Task directions: Give back the data in full, with every line exact.

(Stored data)
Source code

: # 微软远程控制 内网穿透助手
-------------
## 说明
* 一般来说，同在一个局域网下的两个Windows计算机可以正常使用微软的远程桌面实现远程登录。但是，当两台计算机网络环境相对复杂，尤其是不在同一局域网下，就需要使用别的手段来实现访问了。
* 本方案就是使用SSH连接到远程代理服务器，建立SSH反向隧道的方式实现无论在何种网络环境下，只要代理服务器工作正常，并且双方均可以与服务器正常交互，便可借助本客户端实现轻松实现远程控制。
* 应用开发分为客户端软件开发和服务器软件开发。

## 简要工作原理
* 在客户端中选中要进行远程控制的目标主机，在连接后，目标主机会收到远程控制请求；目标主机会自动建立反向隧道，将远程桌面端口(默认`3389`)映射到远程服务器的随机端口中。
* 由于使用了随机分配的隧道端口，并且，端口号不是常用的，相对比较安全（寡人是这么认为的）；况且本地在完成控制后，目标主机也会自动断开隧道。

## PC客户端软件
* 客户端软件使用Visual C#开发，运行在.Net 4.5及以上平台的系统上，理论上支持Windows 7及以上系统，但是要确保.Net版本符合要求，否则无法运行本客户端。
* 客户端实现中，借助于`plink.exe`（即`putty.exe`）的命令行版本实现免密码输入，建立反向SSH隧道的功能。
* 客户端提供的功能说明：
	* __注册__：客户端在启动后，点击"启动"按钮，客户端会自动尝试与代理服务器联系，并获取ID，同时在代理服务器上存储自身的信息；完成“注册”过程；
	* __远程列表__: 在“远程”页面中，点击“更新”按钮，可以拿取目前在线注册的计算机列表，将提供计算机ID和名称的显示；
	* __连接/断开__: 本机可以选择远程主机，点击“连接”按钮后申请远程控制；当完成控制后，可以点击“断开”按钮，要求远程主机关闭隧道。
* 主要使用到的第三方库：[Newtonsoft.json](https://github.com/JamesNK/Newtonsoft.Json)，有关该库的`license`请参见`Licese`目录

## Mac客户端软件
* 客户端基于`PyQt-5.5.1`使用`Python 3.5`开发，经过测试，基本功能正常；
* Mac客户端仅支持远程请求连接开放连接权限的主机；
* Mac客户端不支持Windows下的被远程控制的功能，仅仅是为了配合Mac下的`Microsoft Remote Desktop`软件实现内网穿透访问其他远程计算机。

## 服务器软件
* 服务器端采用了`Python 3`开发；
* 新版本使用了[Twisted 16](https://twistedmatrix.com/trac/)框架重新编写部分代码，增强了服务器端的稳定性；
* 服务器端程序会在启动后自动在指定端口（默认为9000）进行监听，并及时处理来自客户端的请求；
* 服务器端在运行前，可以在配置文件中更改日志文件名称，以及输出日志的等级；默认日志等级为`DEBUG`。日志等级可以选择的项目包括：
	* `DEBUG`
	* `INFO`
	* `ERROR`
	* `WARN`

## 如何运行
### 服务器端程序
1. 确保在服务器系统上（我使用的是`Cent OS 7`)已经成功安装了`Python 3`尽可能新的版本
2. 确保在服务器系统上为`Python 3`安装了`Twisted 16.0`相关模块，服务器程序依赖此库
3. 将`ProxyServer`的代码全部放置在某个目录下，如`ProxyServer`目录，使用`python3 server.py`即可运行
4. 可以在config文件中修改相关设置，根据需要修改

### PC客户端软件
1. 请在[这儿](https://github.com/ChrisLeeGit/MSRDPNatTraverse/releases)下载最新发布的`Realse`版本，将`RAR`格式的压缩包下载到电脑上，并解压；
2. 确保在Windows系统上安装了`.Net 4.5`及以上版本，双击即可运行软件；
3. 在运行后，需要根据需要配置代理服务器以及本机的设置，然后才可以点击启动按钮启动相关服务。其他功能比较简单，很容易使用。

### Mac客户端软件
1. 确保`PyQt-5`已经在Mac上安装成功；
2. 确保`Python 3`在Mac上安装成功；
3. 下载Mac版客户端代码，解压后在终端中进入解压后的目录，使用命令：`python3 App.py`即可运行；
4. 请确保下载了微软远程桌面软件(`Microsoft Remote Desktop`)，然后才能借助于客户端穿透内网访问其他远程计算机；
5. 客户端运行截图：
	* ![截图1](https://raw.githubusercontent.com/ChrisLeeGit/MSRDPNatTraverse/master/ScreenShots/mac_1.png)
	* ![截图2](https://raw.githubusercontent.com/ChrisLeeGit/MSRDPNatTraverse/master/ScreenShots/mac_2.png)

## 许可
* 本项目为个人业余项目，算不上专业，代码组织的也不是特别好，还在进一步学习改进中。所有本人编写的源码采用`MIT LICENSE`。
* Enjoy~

Answer for the task:
Source code

: # 微软远程控制 内网穿透助手
-------------
## 说明
* 一般来说，同在一个局域网下的两个Windows计算机可以正常使用微软的远程桌面实现远程登录。但是，当两台计算机网络环境相对复杂，尤其是不在同一局域网下，就需要使用别的手段来实现访问了。
* 本方案就是使用SSH连接到远程代理服务器，建立SSH反向隧道的方式实现无论在何种网络环境下，只要代理服务器工作正常，并且双方均可以与服务器正常交互，便可借助本客户端实现轻松实现远程控制。
* 应用开发分为客户端软件开发和服务器软件开发。

## 简要工作原理
* 在客户端中选中要进行远程控制的目标主机，在连接后，目标主机会收到远程控制请求；目标主机会自动建立反向隧道，将远程桌面端口(默认`3389`)映射到远程服务器的随机端口中。
* 由于使用了随机分配的隧道端口，并且，端口号不是常用的，相对比较安全（寡人是这么认为的）；况且本地在完成控制后，目标主机也会自动断开隧道。

## PC客户端软件
* 客户端软件使用Visual C#开发，运行在.Net 4.5及以上平台的系统上，理论上支持Windows 7及以上系统，但是要确保.Net版本符合要求，否则无法运行本客户端。
* 客户端实现中，借助于`plink.exe`（即`putty.exe`）的命令行版本实现免密码输入，建立反向SSH隧道的功能。
* 客户端提供的功能说明：
	* __注册__：客户端在启动后，点击"启动"按钮，客户端会自动尝试与代理服务器联系，并获取ID，同时在代理服务器上存储自身的信息；完成“注册”过程；
	* __远程列表__: 在“远程”页面中，点击“更新”按钮，可以拿取目前在线注册的计算机列表，将提供计算机ID和名称的显示；
	* __连接/断开__: 本机可以选择远程主机，点击“连接”按钮后申请远程控制；当完成控制后，可以点击“断开”按钮，要求远程主机关闭隧道。
* 主要使用到的第三方库：[Newtonsoft.json](https://github.com/JamesNK/Newtonsoft.Json)，有关该库的`license`请参见`Licese`目录

## Mac客户端软件
* 客户端基于`PyQt-5.5.1`使用`Python 3.5`开发，经过测试，基本功能正常；
* Mac客户端仅支持远程请求连接开放连接权限的主机；
* Mac客户端不支持Windows下的被远程控制的功能，仅仅是为了配合Mac下的`Microsoft Remote Desktop`软件实现内网穿透访问其他远程计算机。

## 服务器软件
* 服务器端采用了`Python 3`开发；
* 新版本使用了[Twisted 16](https://twistedmatrix.com/trac/)框架重新编写部分代码，增强了服务器端的稳定性；
* 服务器端程序会在启动后自动在指定端口（默认为9000）进行监听，并及时处理来自客户端的请求；
* 服务器端在运行前，可以在配置文件中更改日志文件名称，以及输出日志的等级；默认日志等级为`DEBUG`。日志等级可以选择的项目包括：
	* `DEBUG`
	* `INFO`
	* `ERROR`
	* `WARN`

## 如何运行
### 服务器端程序
1. 确保在服务器系统上（我使用的是`Cent OS 7`)已经成功安装了`Python 3`尽可能新的版本
2. 确保在服务器系统上为`Python 3`安装了`Twisted 16.0`相关模块，服务器程序依赖此库
3. 将`ProxyServer`的代码全部放置在某个目录下，如`ProxyServer`目录，使用`python3 server.py`即可运行
4. 可以在config文件中修改相关设置，根据需要修改

### PC客户端软件
1. 请在[这儿](https://github.com/ChrisLeeGit/MSRDPNatTraverse/releases)下载最新发布的`Realse`版本，将`RAR`格式的压缩包下载到电脑上，并解压；
2. 确保在Windows系统上安装了`.Net 4.5`及以上版本，双击即可运行软件；
3. 在运行后，需要根据需要配置代理服务器以及本机的设置，然后才可以点击启动按钮启动相关服务。其他功能比较简单，很容易使用。

### Mac客户端软件
1. 确保`PyQt-5`已经在Mac上安装成功；
2. 确保`Python 3`在Mac上安装成功；
3. 下载Mac版客户端代码，解压后在终端中进入解压后的目录，使用命令：`python3 App.py`即可运行；
4. 请确保下载了微软远程桌面软件(`Microsoft Remote Desktop`)，然后才能借助于客户端穿透内网访问其他远程计算机；
5. 客户端运行截图：
	* ![截图1](https://raw.githubusercontent.com/ChrisLeeGit/MSRDPNatTraverse/master/ScreenShots/mac_1.png)
	* ![截图2](https://raw.githubusercontent.com/ChrisLeeGit/MSRDPNatTraverse/master/ScreenShots/mac_2.png)

## 许可
* 本项目为个人业余项目，算不上专业，代码组织的也不是特别好，还在进一步学习改进中。所有本人编写的源码采用`MIT LICENSE`。
* Enjoy~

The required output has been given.